§ **What the exercise asks**
From the data that follows, copy every line with the string "table".

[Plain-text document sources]
* * * * *

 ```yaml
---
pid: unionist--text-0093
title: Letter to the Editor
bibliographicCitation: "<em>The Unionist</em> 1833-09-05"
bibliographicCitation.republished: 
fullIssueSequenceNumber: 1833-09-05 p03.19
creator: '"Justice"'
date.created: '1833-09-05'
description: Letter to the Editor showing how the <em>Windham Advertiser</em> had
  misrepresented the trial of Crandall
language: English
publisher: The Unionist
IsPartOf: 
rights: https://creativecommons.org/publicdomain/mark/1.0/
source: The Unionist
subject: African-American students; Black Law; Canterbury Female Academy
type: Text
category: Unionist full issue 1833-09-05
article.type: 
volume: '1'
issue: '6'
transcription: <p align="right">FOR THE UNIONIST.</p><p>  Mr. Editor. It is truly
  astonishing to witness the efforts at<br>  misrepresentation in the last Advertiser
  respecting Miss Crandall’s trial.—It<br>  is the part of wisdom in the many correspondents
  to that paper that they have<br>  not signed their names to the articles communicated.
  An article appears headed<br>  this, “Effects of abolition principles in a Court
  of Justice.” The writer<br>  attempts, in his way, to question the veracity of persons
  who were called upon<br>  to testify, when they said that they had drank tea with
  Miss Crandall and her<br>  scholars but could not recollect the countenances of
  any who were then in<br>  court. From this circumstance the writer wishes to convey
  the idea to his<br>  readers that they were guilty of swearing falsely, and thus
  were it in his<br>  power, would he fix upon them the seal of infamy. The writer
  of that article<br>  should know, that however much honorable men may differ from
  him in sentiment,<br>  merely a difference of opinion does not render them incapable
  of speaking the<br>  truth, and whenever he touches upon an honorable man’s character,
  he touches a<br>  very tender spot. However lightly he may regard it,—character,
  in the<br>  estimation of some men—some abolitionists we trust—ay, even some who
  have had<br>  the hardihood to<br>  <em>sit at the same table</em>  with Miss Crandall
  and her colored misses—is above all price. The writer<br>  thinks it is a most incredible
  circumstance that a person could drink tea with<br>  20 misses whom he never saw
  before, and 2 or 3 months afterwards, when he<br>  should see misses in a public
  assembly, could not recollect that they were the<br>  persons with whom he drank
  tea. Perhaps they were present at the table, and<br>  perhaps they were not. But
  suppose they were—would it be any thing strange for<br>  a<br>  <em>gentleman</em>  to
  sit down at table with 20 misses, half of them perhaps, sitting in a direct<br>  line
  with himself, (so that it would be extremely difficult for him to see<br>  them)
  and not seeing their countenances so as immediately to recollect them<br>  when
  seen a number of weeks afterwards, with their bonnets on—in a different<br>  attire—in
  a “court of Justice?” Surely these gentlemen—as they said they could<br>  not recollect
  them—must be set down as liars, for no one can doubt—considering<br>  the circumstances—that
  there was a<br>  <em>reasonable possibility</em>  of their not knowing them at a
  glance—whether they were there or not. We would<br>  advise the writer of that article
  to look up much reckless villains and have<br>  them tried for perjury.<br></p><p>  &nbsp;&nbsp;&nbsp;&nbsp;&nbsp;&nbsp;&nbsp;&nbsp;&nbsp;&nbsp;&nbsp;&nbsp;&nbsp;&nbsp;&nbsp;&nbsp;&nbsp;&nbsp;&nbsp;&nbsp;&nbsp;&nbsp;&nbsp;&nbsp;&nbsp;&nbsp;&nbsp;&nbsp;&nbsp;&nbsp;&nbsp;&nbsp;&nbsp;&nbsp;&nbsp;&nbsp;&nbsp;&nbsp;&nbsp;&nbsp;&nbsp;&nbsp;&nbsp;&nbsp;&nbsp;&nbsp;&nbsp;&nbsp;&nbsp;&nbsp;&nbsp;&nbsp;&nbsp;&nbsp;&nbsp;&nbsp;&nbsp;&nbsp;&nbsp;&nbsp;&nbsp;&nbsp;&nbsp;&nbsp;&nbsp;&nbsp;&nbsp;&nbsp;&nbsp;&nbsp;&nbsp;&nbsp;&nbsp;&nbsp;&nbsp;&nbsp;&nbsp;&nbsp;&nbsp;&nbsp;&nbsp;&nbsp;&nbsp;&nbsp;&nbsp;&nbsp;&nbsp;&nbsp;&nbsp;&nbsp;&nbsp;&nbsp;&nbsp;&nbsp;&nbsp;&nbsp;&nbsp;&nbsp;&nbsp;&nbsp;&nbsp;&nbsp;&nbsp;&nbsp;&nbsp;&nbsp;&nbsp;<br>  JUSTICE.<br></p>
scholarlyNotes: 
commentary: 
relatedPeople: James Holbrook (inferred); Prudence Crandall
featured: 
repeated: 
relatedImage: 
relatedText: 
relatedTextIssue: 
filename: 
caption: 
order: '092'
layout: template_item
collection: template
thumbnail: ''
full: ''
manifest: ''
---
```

* * * * *

§ **Reply**
  have had<br>  the hardihood to<br>  <em>sit at the same table</em>  with Miss Crandall
  tea. Perhaps they were present at the table, and<br>  perhaps they were not. But
  sit down at table with 20 misses, half of them perhaps, sitting in a direct<br>  line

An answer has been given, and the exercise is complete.